---- MATERIAL FOR THIS EXERCISE
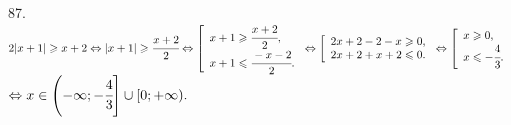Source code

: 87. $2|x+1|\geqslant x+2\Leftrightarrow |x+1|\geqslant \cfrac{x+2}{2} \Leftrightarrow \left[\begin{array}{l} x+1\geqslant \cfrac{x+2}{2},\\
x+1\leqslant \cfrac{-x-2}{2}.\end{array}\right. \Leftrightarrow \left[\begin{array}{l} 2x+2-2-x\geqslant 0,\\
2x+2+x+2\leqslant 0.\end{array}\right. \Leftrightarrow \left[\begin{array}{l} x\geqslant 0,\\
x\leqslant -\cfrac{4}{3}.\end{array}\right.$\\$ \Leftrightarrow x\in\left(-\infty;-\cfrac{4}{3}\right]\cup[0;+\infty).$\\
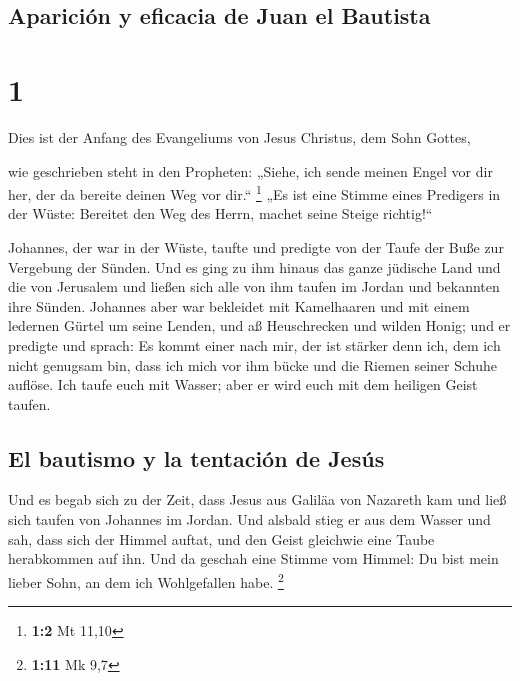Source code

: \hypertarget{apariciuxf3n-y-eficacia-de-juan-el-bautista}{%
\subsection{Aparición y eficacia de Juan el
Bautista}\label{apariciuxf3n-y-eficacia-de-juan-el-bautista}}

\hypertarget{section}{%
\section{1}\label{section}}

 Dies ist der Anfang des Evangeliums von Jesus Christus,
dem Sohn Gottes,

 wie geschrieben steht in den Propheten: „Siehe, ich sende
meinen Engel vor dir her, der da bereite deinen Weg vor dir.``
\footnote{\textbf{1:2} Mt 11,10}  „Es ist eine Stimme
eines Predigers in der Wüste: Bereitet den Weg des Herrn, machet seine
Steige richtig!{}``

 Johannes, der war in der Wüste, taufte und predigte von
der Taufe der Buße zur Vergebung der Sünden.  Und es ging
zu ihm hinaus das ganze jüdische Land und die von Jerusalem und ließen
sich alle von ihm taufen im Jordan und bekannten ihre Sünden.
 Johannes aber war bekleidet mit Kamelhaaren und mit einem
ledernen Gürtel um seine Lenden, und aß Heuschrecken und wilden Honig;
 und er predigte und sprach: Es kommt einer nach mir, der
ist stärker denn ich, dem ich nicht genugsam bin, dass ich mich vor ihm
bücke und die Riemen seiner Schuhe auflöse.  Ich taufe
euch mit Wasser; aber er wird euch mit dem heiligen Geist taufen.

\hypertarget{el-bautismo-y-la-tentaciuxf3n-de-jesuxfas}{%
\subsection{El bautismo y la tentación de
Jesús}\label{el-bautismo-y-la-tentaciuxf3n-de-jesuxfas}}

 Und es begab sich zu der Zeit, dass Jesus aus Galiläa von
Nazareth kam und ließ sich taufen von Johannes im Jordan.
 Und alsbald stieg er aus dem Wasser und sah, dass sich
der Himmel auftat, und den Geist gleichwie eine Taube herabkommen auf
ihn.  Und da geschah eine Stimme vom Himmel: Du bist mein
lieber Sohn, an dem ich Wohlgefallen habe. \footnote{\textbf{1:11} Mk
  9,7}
--------
In the data, find how many lines hold the string "jesuxfas", and answer with the number only.

■ SOLUTION TO THE EXERCISE
2